一 DStream输出
输出操作指定了对流数据经转化操作得到的数据所要执行的操作(例如把结果推入外部数据库或输出到屏幕上)。与RDD中的惰性求值类似,如果一个DStream及其派生出的DStream都没有被执行输出操作,那么这些DStream就都不会被求值。如果StreamingContext中没有设定输出操作,整个context就都不会启动。
输出操作如下:
- print():在运行流程序的驱动结点上打印DStream中每一批次数据的最开始10个元素。这用于开发和调试。在Python API中,同样的操作叫print()。
- saveAsTextFiles(prefix, [suffix]):以text文件形式存储这个DStream的内容。每一批次的存储文件名基于参数中的prefix和suffix。”prefix-Time_IN_MS[.suffix]”。
- saveAsObjectFiles(prefix, [suffix]):以Java对象序列化的方式将Stream中的数据保存为 SequenceFiles . 每一批次的存储文件名基于参数中的为"prefix-TIME_IN_MS[.suffix]". Python中目前不可用。
- saveAsHadoopFiles(prefix, [suffix]):将Stream中的数据保存为 Hadoop files. 每一批次的存储文件名基于参数中的为"prefix-TIME_IN_MS[.suffix]"。Python API 中目前不可用。

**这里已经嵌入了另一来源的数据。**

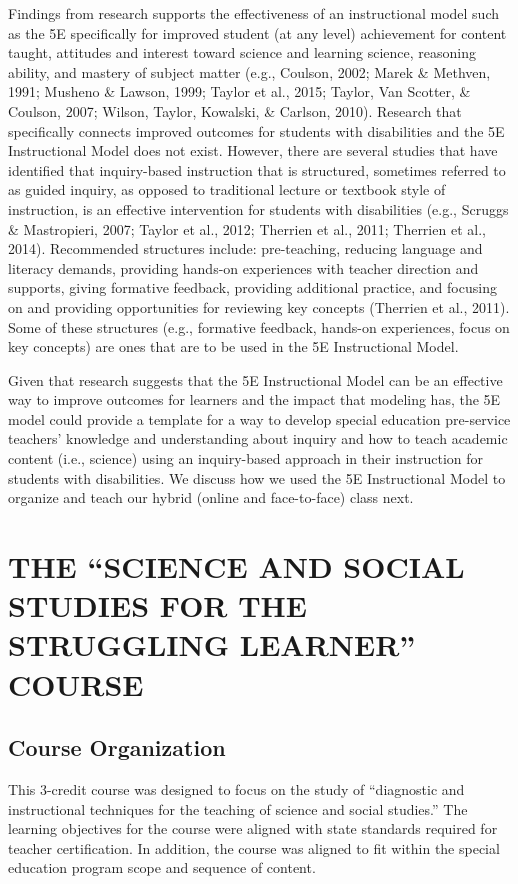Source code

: \documentclass[11.5pt]{sig-alternate} %
\begin{document}
\begin{large}
Findings from research supports the effectiveness of an instructional model such as the 5E specifically for improved student (at any level) achievement for content taught, attitudes and interest toward science and learning science, reasoning ability, and mastery of subject matter (e.g., Coulson, 2002;  Marek \& Methven, 1991; Musheno \& Lawson, 1999; Taylor et al., 2015; Taylor, Van Scotter, \& Coulson, 2007; Wilson, Taylor, Kowalski, \& Carlson, 2010). Research that specifically connects improved outcomes for students with disabilities and the 5E Instructional Model does not exist. However, there are several studies that have identified that inquiry-based instruction that is structured, sometimes referred to as guided inquiry, as opposed to traditional lecture or textbook style of instruction, is an effective intervention for students with disabilities (e.g., Scruggs \& Mastropieri, 2007; Taylor et al., 2012; Therrien et al., 2011; Therrien et al., 2014). Recommended structures include: pre-teaching, reducing language and literacy demands, providing hands-on experiences with teacher direction and supports, giving formative feedback, providing additional practice, and focusing on and providing opportunities for reviewing key concepts (Therrien et al., 2011). Some of these structures (e.g., formative feedback, hands-on experiences, focus on key concepts) are ones that are to be used in the 5E Instructional Model.  

Given that research suggests that the 5E Instructional Model can be an effective way to improve outcomes for learners and the impact that modeling has, the 5E model could provide a template for a way to develop special education pre-service teachers’ knowledge and understanding about inquiry and how to teach academic content (i.e., science) using an inquiry-based approach in their instruction for students with disabilities. We discuss how we used the 5E Instructional Model to organize and teach our hybrid (online and face-to-face) class next.

\section*{THE “SCIENCE AND SOCIAL STUDIES FOR THE STRUGGLING LEARNER” COURSE}

\subsection*{Course Organization}

This 3-credit course was designed to focus on the study of  “diagnostic and instructional techniques for the teaching of science and social studies.” The learning objectives for the course were aligned with state standards required for teacher certification. In addition, the course was aligned to fit within the special education program scope and sequence of content.  


\end{large}
\end{document}

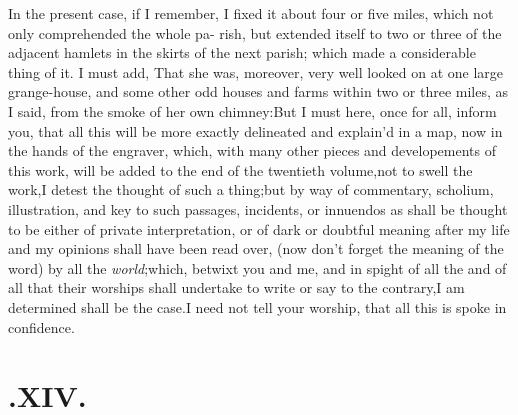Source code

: \documentclass{article}
\begin{document}
In the present case, if I remember, I fixed it about four or
five miles, which not only comprehended the whole pa- rish, but
extended itself to two or three of the adjacent hamlets in the
skirts of the next parish; which made a considerable thing of it. I
must add, That she was, moreover, very well looked on at one large
grange-house, and some other odd houses and farms within two or
three miles, as I said, from the smoke of her own
chimney:\tsh  But I must here, once for all, inform you,
that all this will be more exactly delineated and explain’d
in a map, now in the hands of the engraver, which, with many other
pieces and developements of this work, will be added to the end of
the twentieth volume,\tsk  not to swell the work,\tsk  I detest
the thought of such a thing;\tsk  but by way of commentary,
scholium, illustration, and key to such passages, incidents, or
innuendos as shall be thought to be either of private
interpretation, or of dark or doubtful meaning after my life and
my opinions shall have been read over, (now don’t forget the
meaning of the word) by all the \textit{world};\tsh  which,
betwixt you and me, and in spight of all the\break 
{} and of all that their worships shall
under\-take to write or say to the contrary,\tsh\break  I am determined
shall be the case.\tsk  I need not tell your worship, that all
this is spoke in confidence.

\section{.\enspace XIV.}
\end{document}
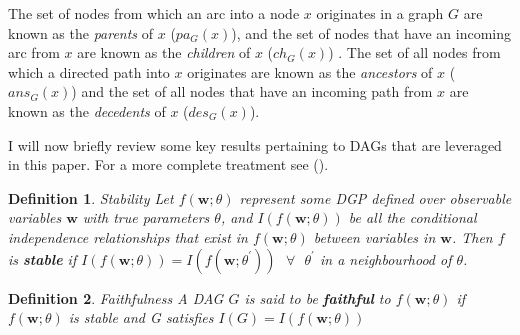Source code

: \documentclass{article}
\newtheorem{definition}{Definition}
\begin{document}
The set of nodes from which an arc into a node $x$ originates in a graph $G$ are known as the \textit{parents} of $x$ ($pa_G(x)$), and the set of nodes that have an incoming arc from $x$ are known as the \textit{children} of $x$ ($ch_G(x)$) \parencite{pearl2009causality}. The set of all nodes from which a directed path into $x$ originates are known as the \textit{ancestors} of $x$ ($ans_G(x)$) and the set of all nodes that have an incoming path from $x$ are known as the \textit{decedents} of $x$ ($des_G(x)$). 

I will now briefly review some key results pertaining to DAGs that are leveraged in this paper. For a more complete treatment see \citeauthor{pearl2009causality} (\citeyear{pearl2009causality}).

\theoremstyle{definition}
\begin{definition}{Stability}
  Let $f(\mathbf{w};\theta)$ represent some DGP defined over observable variables $\mathbf{w}$ with true parameters $\theta$, and $I(f(\mathbf{w};\theta))$ be all the conditional independence relationships that exist in $f(\mathbf{w};\theta)$ between variables in $\mathbf{w}$. Then $f$ is \textbf{stable} if $I(f(\mathbf{w};\theta)) = I(f(\mathbf{w};\theta^\prime)) \text{  } \forall \text{  } \theta^\prime$ in a neighbourhood of $\theta$. \parencite[p.48]{pearl2009causality}
  \label{stability}
\end{definition}

\begin{definition}{Faithfulness}
   A DAG $G$ is said to be \textbf{faithful} to $f(\mathbf{w};\theta)$ if $f(\mathbf{w};\theta)$ is stable and G satisfies $I(G) = I(f(\mathbf{w};\theta))$ 
  \parencite[p.31]{spirtes2000causation}
  \label{faithfulness}
\end{definition}
\end{document}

- foreachRDD(func):这是最通用的输出操作,即将函数 func 用于产生于 stream的每一个RDD。其中参数传入的函数func应该实现将每一个RDD中数据推送到外部系统,如将RDD存入文件或者通过网络将其写入数据库。通用的输出操作foreachRDD(),它用来对DStream中的RDD运行任意计算。这和transform() 有些类似,都可以让我们访问任意RDD。在foreachRDD()中,可以重用我们在Spark中实现的所有行动操作。比如,常见的用例之一是把数据写到诸如MySQL的外部数据库中。
注意:
- 连接不能写在driver层面(序列化)
- 如果写在foreach则每个RDD中的每一条数据都创建,得不偿失;
- 增加foreachPartition,在分区创建(获取)。
二 优雅关闭
流式任务需要7*24小时执行,但是有时涉及到升级代码需要主动停止程序,但是分布式程序,没办法做到一个个进程去杀死,所有配置优雅的关闭就显得至关重要了。
使用外部文件系统来控制内部程序关闭。
1 MonitorStop
import java.net.URI
import org.apache.hadoop.conf.Configuration
import org.apache.hadoop.fs.{FileSystem, Path}
import org.apache.spark.streaming.{StreamingContext, StreamingContextState}
class MonitorStop(ssc: StreamingContext) extends Runnable {
override def run(): Unit = {
// 监控HDFS文件的变化
val fs: FileSystem = FileSystem.get(new URI("hdfs://hadoop101:8020"), new Configuration(), "hike")
while (true) {
try
Thread.sleep(5000)
catch {
case e: InterruptedException =>
e.printStackTrace()
}
// 获取Streaming状态
val state: StreamingContextState = ssc.getState
// 判断路径是否存在
val bool: Boolean = fs.exists(new Path("hdfs://hadoop101:8020/stopSpark"))
if (bool) {
// 如果环境对象处于活动状态,可以进行关闭操作
if (state == StreamingContextState.ACTIVE) {
ssc.stop(stopSparkContext = true, stopGracefully = true)
System.exit(0)
}
}
}
}
}
2 SparkTest
import org.apache.spark.SparkConf
import org.apache.spark.streaming.dstream.{DStream, ReceiverInputDStream}
import org.apache.spark.streaming.{Seconds, StreamingContext}
object SparkTest {
def createSSC(): _root_.org.apache.spark.streaming.StreamingContext = {
val update: (Seq[Int], Option[Int]) => Some[Int] = (values: Seq[Int], status: Option[Int]) => {
//当前批次内容的计算
val sum: Int = values.sum
//取出状态信息中上一次状态
val lastStatu: Int = status.getOrElse(0)
Some(sum + lastStatu)
}
val sparkConf: SparkConf = new SparkConf().setMaster("local[4]").setAppName("SparkTest")
//设置优雅的关闭
sparkConf.set("spark.streaming.stopGracefullyOnShutdown", "true")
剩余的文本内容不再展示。